> Task details:
If a line in the data has the string "partial", please show it.

> Data for the task:

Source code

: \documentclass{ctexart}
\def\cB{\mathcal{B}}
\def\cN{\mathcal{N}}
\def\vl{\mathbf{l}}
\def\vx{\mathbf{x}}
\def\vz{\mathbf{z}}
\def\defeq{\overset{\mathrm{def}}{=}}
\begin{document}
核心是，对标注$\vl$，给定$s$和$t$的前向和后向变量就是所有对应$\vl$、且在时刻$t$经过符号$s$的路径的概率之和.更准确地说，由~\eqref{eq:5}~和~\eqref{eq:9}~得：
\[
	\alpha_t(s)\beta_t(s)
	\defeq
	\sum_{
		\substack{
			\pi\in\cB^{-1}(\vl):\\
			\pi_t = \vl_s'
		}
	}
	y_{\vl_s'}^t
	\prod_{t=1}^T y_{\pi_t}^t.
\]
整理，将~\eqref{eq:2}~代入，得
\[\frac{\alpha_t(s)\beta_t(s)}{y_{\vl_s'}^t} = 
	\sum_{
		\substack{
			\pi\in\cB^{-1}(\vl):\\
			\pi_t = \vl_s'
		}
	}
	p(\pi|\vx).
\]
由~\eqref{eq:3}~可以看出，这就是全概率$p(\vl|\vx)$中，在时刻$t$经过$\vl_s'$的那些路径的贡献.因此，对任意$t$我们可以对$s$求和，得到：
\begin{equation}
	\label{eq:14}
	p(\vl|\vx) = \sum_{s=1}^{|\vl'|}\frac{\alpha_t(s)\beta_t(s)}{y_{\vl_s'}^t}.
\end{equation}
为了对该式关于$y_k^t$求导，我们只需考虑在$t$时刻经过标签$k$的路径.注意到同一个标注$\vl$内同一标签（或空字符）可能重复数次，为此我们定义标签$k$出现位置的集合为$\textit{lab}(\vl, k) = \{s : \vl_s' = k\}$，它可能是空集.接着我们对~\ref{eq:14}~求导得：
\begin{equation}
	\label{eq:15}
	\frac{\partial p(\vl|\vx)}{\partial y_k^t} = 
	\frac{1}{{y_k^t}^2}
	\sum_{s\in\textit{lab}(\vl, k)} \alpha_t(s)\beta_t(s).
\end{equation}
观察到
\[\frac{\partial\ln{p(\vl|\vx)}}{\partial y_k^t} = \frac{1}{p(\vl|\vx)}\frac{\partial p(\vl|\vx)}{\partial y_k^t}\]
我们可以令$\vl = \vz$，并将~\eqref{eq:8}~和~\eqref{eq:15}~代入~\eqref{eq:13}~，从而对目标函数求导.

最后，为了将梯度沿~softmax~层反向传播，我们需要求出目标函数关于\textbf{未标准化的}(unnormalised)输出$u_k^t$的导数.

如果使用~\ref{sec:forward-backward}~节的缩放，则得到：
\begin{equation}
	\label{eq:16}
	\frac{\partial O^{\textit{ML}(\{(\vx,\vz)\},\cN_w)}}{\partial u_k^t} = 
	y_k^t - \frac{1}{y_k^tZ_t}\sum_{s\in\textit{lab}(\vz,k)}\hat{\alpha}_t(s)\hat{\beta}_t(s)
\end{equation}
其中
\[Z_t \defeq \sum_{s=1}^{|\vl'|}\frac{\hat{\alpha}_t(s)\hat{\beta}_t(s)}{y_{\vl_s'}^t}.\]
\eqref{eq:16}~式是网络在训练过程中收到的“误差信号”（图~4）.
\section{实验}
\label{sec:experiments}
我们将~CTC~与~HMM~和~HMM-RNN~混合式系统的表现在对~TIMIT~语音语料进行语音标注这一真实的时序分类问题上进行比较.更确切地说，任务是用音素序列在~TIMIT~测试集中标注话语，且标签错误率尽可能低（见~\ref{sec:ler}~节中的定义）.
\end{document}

> Answer for the task:
	\frac{\partial p(\vl|\vx)}{\partial y_k^t} = 
\[\frac{\partial\ln{p(\vl|\vx)}}{\partial y_k^t} = \frac{1}{p(\vl|\vx)}\frac{\partial p(\vl|\vx)}{\partial y_k^t}\]
	\frac{\partial O^{\textit{ML}(\{(\vx,\vz)\},\cN_w)}}{\partial u_k^t} = 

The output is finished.